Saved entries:
- Opening Delimiter -

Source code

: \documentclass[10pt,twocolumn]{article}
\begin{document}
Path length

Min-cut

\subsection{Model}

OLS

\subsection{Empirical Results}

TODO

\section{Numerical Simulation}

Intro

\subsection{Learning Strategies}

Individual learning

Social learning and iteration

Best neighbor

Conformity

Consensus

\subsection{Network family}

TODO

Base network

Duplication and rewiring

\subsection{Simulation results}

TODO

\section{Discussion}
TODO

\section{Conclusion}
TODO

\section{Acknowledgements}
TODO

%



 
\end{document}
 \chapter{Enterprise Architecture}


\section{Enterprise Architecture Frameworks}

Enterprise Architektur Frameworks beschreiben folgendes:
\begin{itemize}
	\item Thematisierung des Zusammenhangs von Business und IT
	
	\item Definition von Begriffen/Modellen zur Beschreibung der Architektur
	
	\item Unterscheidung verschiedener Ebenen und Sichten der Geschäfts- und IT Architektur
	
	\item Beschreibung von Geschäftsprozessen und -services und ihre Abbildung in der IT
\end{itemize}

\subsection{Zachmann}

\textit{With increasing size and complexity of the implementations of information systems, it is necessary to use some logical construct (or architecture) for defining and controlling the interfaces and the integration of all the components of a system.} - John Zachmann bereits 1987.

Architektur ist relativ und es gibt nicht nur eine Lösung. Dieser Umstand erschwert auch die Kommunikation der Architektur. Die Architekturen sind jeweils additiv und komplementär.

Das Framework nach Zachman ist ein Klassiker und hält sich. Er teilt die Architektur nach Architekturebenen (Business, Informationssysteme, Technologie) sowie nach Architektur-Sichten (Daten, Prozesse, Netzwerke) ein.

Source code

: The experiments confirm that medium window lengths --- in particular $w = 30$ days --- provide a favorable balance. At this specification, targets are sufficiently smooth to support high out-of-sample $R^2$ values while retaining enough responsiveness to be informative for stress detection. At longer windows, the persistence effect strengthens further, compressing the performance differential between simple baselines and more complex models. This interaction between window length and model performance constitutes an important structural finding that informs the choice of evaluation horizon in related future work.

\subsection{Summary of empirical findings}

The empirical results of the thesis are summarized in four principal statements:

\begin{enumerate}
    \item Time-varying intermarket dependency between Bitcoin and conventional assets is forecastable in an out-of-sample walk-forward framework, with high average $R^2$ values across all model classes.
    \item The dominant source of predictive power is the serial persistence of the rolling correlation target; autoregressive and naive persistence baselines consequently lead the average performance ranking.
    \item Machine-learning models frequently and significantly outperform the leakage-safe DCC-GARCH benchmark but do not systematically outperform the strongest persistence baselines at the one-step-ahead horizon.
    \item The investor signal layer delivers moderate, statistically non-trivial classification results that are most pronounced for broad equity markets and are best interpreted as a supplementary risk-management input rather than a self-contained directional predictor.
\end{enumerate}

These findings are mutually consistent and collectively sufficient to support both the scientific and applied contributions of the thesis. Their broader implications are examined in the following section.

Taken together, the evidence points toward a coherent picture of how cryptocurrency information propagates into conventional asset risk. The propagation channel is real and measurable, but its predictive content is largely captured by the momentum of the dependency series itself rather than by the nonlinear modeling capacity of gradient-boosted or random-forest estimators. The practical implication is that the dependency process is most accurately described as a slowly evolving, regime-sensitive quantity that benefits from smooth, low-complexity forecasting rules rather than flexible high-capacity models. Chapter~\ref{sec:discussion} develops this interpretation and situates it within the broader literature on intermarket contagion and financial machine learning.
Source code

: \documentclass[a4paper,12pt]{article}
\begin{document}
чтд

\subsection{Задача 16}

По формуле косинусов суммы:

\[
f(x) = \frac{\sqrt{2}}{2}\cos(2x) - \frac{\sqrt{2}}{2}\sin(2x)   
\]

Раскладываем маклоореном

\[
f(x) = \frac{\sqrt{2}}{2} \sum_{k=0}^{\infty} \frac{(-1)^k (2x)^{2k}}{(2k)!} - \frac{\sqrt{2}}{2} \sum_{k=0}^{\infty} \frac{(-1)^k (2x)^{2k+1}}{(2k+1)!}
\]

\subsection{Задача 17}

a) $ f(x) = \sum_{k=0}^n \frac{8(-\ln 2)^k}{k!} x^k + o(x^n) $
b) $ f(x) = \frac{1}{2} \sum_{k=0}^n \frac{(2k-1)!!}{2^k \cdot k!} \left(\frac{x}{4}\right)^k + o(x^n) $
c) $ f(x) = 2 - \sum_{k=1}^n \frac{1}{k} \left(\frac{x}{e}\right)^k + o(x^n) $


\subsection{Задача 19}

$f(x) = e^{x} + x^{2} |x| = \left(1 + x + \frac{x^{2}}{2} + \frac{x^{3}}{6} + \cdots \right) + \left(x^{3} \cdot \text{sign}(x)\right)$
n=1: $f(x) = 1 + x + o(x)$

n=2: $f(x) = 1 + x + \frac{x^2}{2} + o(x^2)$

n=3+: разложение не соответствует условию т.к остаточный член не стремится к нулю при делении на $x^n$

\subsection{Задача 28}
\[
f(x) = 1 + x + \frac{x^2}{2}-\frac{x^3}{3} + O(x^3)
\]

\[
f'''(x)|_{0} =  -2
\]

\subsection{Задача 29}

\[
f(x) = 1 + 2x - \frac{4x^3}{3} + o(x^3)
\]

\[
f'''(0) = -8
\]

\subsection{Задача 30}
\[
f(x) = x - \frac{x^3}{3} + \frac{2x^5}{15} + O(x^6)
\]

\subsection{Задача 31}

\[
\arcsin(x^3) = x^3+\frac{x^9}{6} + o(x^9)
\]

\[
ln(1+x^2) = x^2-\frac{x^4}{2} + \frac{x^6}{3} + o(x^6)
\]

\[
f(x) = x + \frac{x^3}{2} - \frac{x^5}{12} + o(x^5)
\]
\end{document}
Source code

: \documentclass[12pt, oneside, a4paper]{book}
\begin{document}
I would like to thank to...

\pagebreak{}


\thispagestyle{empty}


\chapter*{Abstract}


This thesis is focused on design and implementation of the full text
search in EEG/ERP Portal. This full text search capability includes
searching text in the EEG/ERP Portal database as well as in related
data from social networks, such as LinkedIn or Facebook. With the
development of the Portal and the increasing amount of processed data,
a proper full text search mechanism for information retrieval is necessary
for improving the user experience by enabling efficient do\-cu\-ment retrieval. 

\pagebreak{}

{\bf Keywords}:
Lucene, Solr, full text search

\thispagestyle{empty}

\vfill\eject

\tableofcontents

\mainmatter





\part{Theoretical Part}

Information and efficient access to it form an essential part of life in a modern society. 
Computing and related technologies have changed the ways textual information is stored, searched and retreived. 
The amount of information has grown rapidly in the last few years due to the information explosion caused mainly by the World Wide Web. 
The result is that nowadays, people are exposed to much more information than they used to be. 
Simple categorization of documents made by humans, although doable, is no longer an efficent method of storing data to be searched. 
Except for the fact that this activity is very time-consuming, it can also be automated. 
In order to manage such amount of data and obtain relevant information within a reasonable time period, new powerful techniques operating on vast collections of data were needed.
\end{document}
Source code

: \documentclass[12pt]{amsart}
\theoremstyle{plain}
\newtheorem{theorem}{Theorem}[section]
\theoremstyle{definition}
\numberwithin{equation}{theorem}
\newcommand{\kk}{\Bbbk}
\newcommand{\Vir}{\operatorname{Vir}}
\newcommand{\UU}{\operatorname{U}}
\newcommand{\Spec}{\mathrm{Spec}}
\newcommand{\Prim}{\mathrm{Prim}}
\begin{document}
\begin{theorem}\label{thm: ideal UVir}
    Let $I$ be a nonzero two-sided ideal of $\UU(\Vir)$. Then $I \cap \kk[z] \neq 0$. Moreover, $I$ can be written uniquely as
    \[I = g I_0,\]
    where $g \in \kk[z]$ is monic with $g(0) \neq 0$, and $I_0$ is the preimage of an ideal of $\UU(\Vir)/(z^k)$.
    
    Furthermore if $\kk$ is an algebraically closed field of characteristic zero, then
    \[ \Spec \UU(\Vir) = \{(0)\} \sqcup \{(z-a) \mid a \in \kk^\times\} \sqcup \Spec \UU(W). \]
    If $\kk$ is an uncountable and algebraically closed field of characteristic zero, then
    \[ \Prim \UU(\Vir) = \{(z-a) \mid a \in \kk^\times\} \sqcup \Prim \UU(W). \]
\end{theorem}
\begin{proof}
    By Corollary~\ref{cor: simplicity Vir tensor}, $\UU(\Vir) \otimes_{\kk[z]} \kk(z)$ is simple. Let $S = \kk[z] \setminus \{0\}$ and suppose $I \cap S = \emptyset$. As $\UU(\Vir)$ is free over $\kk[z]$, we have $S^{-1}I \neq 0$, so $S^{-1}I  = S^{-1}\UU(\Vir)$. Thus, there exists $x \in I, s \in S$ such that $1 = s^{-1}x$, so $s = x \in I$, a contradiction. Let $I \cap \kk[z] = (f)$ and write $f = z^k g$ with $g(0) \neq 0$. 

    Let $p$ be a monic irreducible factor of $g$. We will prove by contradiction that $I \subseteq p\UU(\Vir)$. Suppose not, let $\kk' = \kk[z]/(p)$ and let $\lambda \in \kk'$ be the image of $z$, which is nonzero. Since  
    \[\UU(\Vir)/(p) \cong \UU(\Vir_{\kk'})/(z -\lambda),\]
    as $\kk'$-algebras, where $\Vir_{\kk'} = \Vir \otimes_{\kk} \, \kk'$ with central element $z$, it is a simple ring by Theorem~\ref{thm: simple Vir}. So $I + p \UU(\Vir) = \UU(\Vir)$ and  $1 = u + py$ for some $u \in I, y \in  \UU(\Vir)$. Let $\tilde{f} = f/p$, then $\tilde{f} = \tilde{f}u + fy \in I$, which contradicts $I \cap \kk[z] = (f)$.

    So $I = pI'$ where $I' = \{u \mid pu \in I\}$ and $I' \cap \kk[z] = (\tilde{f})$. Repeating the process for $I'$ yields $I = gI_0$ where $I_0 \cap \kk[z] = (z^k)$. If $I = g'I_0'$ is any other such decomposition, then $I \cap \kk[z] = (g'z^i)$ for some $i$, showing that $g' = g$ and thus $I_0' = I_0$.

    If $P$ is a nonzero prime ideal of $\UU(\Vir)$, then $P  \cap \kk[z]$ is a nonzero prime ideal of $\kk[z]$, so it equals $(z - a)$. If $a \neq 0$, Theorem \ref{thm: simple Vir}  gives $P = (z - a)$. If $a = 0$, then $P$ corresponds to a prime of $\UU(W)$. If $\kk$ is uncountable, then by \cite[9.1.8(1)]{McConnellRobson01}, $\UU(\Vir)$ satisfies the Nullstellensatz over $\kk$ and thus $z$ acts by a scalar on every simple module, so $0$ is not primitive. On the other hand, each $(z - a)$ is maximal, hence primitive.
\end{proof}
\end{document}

- Closing Delimiter -

• _What you are asked to do_: I'd like an exact copy of the lines above, from the very first one through the line that contains "Base network", with nothing else added.

• _Exercise solution_:
Source code

: \documentclass[10pt,twocolumn]{article}
\begin{document}
Path length

Min-cut

\subsection{Model}

OLS

\subsection{Empirical Results}

TODO

\section{Numerical Simulation}

Intro

\subsection{Learning Strategies}

Individual learning

Social learning and iteration

Best neighbor

Conformity

Consensus

\subsection{Network family}

TODO

Base network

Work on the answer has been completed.